低炭素社会の実現に向けた技術および経済・社会の定量的シナリオに基づくイノベーション政策立案のための提案書

LCS-FY2016-PP-20

シナリオプランニングを活用した2050年の明るく豊かな低炭素社会試案

概要

 2015年末に採択されたパリ協定は、日本も批准し、発効している。また、気候変動による影響は水害の増加などによって顕在化しており、気候変動の影響や対策によって、社会・経済が大きく影響を受ける時代が到来している。
 そのような「先の見えない」時代において、過去のトレンドから将来を「予測」、「見通す」ことはより困難である。一方、バックキャスティングは望ましい将来を描くものの、影響が大きい変化が起きたときの対応力を高めるには適当ではない。

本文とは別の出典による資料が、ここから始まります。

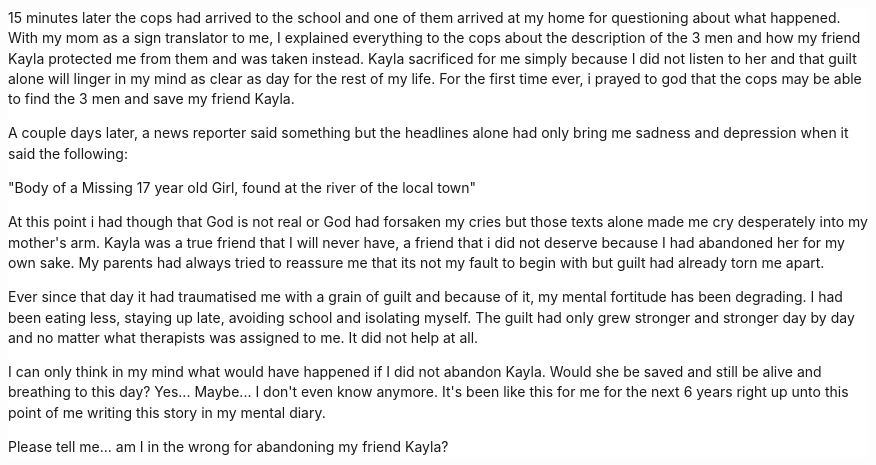 15 minutes later the cops had arrived to the school and one of them arrived at my home for questioning about what happened. With my mom as a sign translator to me, I explained everything to the cops about the description of the 3 men and how my friend Kayla protected me from them and was taken instead. Kayla sacrificed for me simply because I did not listen to her and that guilt alone will linger in my mind as clear as day for the rest of my life. For the first time ever, i prayed to god that the cops may be able to find the 3 men and save my friend Kayla. 

A couple days later, a news reporter said something but the headlines alone had only bring me sadness and depression when it said the following:

"Body of a Missing 17 year old Girl, found at the river of the local town" 

At this point i had though that God is not real or God had forsaken my cries but those texts alone made me cry desperately into my mother's arm. Kayla was a true friend that I will never have, a friend that i did not deserve because I had abandoned her for my own sake. My parents had always tried to reassure me that its not my fault to begin with but guilt had already torn me apart. 

Ever since that day it had traumatised me with a grain of guilt and because of it, my mental fortitude has been degrading. I had been eating less, staying up late, avoiding school and isolating myself. The guilt had only grew stronger and stronger day by day and no matter what therapists was assigned to me. It did not help at all. 

I can only think in my mind what would have happened if I did not abandon Kayla. Would she be saved and still be alive and breathing to this day? Yes... Maybe...  I don't even know anymore. It's been like this for me for the next 6 years right up unto this point of me writing this story in my mental diary. 

Please tell me... am I in the wrong for abandoning my friend Kayla?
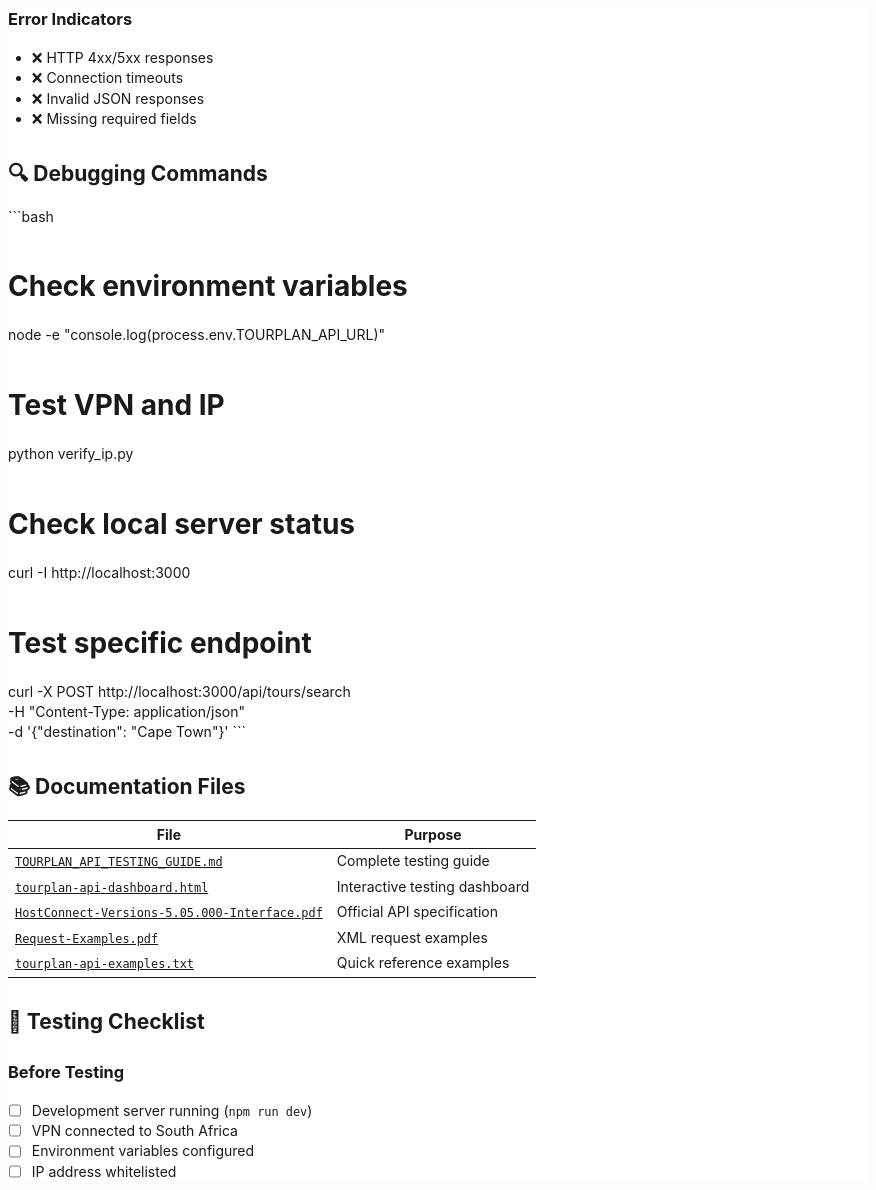 ### Error Indicators
- ❌ HTTP 4xx/5xx responses
- ❌ Connection timeouts
- ❌ Invalid JSON responses
- ❌ Missing required fields

## 🔍 Debugging Commands

\`\`\`bash
# Check environment variables
node -e "console.log(process.env.TOURPLAN_API_URL)"

# Test VPN and IP
python verify_ip.py

# Check local server status
curl -I http://localhost:3000

# Test specific endpoint
curl -X POST http://localhost:3000/api/tours/search \
  -H "Content-Type: application/json" \
  -d '{"destination": "Cape Town"}'
\`\`\`

## 📚 Documentation Files

| File | Purpose |
|------|---------|
| [`TOURPLAN_API_TESTING_GUIDE.md`](./TOURPLAN_API_TESTING_GUIDE.md) | Complete testing guide |
| [`tourplan-api-dashboard.html`](./tourplan-api-dashboard.html) | Interactive testing dashboard |
| [`HostConnect-Versions-5.05.000-Interface.pdf`](./HostConnect-Versions-5.05.000-Interface.pdf) | Official API specification |
| [`Request-Examples.pdf`](./Request-Examples.pdf) | XML request examples |
| [`tourplan-api-examples.txt`](./tourplan-api-examples.txt) | Quick reference examples |

## 🎯 Testing Checklist

### Before Testing
- [ ] Development server running (`npm run dev`)
- [ ] VPN connected to South Africa
- [ ] Environment variables configured
- [ ] IP address whitelisted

 低炭素社会戦略センター(LCS)では、2016年11月にシナリオプランニングを実施した。その結果の中から、通常の方法では考えられない二つのシナリオ分岐を得ることができた。
 一つは、「バーチャルユートピア」シナリオであり、高度な技術が活用され、多くの労働はロボットによって代替され、在宅中心に“創造的”仕事をする人がほとんどとなる。人々は芸術やスポーツ、ゲームに興じる時間を多く持つことが可能となっている。大量生産大量リサイクルによって循環社会が実現している。人工授精の技術によって、高齢でも出産できるようになり、出生率は回復し、人口はゆるやかな増加に転じている。電力は世界全体での広域運用となり、再エネも大量導入し、自動車は電気自動車となる。
 もう一つは、「ローカルフロンティア」シナリオであり、より手作りやスローライフが評価され、手間をかけることこそが贅沢という社会となる。自らの畑を持ち、みそや醤油も手作りをし、リユースやシェアも増え、廃棄物発生量が減少する。エネルギーはマイクログリッドによって運用されている。人と人とが会って一緒に作業することが多くなることから、出生率は自然回復する。
 この二つのシナリオをベースに、定量分析を実施したところ、低炭素化は両者において同程度実現するが、その社会像は全く異なるという結果となった。
 今後は、試行的に実施した今回のシナリオプランニングと定量分析について、より深めたシナリオ構築を実施してゆきたい。また、不確実性の高いこれからの未来を語る上では、従来の予測や見通しだけではなく、市民や行政・企業を含めたブレーンストーミングとして、シナリオプランニングの実施の検討を進める。